Skip to content

Is Google indexing pages from Twitter and messing with your analytics?

I just Googled for “WordPress RC” to find the release notes for the 3.5 Release Candidate.  I clicked on the result for wordpress.org and was taken to the correct page, nothing out of the ordinary.  I then copied the URL to share in team chat and noticed that the URL was quite long; there were some query string parameters.  The complete URL was:

http://wordpress.org/news/2012/11/wordpress-3-5-release-candidate/?utm_source=twitterfeed&utm_medium=twitter

The utm_source and utm_medium parameters are used by Google Analytics to segment traffic by source.  Normally you would expect to end up on this URL if you clicked from the WordPress Twitter feed.

From that, we can infer that Google might be indexing URLs from Tweets.  It’s also possible that somebody clicked on the link from the Twitter feed, copied the URL and linked to it from another website.  Somebody somewhere has probably done a test to determine this.

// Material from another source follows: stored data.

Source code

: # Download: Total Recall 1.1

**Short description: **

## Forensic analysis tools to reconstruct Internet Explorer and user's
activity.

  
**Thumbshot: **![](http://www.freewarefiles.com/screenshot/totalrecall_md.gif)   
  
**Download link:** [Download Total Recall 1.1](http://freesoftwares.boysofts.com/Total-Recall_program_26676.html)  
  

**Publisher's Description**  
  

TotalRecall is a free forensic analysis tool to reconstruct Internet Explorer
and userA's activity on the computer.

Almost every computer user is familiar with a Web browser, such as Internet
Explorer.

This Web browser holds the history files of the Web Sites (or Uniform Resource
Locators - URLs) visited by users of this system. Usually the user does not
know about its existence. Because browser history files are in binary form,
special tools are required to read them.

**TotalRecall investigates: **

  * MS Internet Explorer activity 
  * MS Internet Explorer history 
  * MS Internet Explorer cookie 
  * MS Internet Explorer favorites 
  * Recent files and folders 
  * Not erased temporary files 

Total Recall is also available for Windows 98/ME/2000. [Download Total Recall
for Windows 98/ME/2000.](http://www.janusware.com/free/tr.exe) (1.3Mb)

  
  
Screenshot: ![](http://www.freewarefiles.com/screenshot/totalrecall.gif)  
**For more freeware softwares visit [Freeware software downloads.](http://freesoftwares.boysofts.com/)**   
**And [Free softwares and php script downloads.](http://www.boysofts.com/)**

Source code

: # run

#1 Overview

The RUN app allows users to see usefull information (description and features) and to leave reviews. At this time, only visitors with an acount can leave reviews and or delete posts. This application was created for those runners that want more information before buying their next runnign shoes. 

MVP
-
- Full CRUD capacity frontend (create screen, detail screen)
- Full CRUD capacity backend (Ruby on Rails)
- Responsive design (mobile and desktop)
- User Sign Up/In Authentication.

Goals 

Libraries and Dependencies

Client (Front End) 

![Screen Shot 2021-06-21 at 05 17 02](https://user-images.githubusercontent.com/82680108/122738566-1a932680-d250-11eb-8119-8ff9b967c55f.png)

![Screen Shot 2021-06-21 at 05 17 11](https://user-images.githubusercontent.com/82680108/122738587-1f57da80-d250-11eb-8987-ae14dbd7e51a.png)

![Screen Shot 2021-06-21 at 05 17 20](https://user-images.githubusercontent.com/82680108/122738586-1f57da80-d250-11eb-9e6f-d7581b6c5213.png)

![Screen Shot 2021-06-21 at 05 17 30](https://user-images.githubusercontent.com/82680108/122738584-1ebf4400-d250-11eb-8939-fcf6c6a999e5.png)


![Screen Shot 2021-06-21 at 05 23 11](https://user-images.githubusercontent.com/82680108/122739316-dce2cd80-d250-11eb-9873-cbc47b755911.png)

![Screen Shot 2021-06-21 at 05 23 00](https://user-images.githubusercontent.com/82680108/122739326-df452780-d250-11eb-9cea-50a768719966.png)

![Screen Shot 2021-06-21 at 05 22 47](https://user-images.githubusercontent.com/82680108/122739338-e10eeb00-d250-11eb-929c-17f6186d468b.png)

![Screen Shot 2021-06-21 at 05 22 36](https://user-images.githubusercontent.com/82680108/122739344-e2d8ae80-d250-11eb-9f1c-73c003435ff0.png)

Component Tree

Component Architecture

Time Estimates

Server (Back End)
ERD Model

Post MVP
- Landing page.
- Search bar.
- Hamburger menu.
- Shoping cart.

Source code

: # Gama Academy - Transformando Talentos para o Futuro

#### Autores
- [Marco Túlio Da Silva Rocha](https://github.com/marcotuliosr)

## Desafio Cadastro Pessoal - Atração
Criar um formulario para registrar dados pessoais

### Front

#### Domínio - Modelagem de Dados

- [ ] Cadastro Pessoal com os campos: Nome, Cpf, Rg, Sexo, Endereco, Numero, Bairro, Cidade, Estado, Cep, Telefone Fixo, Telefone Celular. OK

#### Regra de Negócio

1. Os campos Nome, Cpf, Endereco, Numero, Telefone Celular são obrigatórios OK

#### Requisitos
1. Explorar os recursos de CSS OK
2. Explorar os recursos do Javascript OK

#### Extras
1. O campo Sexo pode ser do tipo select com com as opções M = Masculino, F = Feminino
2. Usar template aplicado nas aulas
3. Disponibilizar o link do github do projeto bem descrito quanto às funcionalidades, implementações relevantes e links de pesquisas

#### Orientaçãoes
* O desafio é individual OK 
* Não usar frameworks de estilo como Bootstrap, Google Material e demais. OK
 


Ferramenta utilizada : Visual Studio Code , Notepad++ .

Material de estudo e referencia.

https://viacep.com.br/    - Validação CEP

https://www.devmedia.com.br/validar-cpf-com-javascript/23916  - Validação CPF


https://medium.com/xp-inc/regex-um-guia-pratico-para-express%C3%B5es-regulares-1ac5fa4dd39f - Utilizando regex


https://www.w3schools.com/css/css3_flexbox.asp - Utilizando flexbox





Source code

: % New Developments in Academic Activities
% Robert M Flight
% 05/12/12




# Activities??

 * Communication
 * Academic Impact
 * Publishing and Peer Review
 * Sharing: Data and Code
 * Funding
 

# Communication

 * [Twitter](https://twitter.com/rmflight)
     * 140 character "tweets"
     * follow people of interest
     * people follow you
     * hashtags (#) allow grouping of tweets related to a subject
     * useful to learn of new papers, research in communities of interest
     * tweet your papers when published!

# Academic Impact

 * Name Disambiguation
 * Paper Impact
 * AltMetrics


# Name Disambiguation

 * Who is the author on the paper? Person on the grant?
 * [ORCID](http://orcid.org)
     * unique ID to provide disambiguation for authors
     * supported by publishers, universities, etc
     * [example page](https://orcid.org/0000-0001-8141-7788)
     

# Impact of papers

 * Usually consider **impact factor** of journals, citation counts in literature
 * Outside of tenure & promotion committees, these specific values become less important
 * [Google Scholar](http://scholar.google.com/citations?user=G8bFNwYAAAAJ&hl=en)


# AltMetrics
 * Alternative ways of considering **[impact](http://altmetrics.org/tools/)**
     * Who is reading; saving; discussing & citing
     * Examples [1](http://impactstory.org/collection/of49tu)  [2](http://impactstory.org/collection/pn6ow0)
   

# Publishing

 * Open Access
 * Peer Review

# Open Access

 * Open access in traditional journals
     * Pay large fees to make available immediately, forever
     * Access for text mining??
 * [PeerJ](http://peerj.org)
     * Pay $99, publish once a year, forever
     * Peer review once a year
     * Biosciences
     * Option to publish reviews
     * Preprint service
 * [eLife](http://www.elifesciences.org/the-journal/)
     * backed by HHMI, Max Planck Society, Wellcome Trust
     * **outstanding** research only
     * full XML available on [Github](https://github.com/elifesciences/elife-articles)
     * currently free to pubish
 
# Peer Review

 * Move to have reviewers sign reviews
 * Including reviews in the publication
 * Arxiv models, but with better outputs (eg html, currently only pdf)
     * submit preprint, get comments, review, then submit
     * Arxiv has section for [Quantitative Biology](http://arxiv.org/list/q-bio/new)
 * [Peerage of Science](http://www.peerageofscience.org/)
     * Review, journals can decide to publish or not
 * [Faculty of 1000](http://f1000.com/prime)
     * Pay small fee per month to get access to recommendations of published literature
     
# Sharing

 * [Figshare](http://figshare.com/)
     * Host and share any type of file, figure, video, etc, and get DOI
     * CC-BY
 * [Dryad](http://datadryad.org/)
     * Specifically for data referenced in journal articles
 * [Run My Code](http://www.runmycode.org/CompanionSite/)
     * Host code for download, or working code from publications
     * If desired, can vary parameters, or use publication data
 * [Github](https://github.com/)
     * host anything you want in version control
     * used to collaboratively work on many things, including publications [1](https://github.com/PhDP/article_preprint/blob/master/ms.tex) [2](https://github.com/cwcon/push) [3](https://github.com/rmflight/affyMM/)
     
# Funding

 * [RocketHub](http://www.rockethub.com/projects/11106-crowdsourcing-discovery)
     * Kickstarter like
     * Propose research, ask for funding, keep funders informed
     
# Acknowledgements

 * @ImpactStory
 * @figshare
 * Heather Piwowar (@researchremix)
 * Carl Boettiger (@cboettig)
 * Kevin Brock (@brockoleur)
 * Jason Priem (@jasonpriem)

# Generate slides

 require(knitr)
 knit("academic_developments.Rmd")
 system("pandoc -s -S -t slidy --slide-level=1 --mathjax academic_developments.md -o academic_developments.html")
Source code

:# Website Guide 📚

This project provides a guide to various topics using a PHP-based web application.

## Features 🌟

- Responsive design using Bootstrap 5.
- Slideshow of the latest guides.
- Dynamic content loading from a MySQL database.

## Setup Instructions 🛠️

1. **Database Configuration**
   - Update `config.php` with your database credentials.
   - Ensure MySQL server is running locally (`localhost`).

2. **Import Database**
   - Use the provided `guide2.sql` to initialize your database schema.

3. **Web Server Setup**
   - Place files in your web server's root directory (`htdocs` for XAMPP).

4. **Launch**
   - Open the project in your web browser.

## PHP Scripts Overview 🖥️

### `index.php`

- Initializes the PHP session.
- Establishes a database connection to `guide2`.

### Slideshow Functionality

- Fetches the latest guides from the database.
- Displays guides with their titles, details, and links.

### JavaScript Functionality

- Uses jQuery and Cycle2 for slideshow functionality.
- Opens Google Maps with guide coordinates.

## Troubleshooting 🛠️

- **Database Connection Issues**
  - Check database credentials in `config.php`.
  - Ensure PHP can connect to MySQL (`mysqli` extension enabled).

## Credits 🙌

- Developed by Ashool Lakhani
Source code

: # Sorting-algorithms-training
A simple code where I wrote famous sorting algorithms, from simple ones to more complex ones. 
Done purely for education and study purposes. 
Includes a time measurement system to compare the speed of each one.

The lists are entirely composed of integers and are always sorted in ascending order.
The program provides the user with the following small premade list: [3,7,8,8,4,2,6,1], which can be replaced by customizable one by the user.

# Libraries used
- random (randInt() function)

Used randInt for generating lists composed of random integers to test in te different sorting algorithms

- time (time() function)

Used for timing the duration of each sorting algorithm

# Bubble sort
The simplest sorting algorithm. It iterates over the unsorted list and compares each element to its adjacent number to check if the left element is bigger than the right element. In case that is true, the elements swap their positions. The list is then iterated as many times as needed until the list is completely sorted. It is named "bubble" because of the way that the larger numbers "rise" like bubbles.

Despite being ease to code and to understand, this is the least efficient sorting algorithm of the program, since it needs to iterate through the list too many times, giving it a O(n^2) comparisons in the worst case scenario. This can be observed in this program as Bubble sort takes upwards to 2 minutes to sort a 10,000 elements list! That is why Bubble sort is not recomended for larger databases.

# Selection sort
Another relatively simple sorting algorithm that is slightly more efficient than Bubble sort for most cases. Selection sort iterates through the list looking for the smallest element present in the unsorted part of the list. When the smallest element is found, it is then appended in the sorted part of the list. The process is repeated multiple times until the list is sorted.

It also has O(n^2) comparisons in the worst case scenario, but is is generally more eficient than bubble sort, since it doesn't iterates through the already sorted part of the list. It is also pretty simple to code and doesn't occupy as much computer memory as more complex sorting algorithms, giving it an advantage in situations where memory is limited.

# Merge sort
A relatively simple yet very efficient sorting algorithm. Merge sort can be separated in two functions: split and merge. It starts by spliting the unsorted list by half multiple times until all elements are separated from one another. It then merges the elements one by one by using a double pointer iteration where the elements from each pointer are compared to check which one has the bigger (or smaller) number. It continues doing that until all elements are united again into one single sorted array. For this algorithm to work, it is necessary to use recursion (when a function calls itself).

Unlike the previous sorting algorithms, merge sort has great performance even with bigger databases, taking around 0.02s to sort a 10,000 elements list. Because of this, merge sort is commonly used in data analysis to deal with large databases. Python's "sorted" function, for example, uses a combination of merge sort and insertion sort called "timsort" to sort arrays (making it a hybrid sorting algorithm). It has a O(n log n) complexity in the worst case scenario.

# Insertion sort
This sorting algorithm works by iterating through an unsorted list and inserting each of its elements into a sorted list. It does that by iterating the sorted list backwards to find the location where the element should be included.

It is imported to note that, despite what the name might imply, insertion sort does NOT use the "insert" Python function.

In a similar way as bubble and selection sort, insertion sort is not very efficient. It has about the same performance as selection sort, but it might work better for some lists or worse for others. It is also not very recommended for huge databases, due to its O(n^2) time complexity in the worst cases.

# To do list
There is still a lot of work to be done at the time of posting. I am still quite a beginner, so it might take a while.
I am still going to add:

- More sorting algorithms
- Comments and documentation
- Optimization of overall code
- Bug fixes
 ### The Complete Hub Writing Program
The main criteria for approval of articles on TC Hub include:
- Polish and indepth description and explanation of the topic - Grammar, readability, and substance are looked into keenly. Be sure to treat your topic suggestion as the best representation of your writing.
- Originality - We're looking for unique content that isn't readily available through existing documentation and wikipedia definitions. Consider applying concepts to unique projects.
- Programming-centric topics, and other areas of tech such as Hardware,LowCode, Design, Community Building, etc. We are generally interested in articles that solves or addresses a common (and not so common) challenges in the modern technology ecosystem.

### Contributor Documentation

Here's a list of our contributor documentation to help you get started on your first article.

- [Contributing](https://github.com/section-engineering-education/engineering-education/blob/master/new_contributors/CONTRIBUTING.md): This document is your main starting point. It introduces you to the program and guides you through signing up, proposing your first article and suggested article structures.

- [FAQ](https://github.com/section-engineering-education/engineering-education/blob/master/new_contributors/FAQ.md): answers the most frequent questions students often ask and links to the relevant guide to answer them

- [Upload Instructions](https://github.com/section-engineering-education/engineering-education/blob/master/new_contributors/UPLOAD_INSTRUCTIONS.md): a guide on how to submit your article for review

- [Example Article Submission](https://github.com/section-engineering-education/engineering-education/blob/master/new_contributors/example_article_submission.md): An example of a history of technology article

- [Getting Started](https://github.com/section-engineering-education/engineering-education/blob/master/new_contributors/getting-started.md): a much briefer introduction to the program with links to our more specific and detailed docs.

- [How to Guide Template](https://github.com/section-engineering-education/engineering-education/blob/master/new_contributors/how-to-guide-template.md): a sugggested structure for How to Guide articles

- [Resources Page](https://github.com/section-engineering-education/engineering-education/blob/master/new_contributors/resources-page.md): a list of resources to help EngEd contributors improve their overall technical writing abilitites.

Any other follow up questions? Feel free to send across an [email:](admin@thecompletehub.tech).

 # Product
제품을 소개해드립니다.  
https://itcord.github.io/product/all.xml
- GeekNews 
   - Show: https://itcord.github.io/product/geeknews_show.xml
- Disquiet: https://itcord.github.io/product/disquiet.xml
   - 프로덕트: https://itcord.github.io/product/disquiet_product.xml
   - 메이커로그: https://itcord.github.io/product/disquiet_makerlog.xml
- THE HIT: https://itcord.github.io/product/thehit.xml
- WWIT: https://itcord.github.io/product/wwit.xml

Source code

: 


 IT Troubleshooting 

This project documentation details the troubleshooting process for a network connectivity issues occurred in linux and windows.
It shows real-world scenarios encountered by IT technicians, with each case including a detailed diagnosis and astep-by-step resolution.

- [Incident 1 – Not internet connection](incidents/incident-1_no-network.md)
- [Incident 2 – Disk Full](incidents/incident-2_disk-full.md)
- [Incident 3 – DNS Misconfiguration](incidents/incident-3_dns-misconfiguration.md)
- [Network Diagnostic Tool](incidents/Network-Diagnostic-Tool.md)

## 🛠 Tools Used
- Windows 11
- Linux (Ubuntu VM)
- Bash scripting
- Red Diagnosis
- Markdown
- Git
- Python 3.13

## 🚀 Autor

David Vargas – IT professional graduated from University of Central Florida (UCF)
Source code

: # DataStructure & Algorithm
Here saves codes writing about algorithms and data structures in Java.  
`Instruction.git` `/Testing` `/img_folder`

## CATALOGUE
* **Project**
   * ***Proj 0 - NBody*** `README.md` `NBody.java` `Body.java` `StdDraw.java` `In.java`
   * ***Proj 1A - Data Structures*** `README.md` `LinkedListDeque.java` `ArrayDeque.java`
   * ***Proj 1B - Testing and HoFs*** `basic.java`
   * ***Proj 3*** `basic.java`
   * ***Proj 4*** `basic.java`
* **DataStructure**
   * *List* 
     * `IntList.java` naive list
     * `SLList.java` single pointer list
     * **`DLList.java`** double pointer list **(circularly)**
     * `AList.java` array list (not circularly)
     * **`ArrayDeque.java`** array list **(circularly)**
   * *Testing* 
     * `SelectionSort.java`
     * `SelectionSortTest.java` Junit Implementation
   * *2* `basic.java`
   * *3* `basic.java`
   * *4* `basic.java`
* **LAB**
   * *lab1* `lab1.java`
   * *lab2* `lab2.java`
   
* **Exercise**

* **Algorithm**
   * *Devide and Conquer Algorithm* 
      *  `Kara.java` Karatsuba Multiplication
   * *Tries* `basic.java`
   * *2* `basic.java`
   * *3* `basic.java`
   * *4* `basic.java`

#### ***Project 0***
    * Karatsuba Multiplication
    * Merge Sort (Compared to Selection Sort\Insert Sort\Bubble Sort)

However, the more interesting corollary  is that this is probably messing with your web analytics.  If those querystring parameters are present when the page is loaded, Google Analytics will use them to tag the source of traffic and it will therefore incorrectly attribute search traffic as traffic from other sources or marketing campaigns.

If you’re using utm variables for campaign tracking, it’s probably worth testing to see exactly what’s going on here.  It’s also a good idea to use the canonical meta tag to tell Google exactly what URL to index for a page.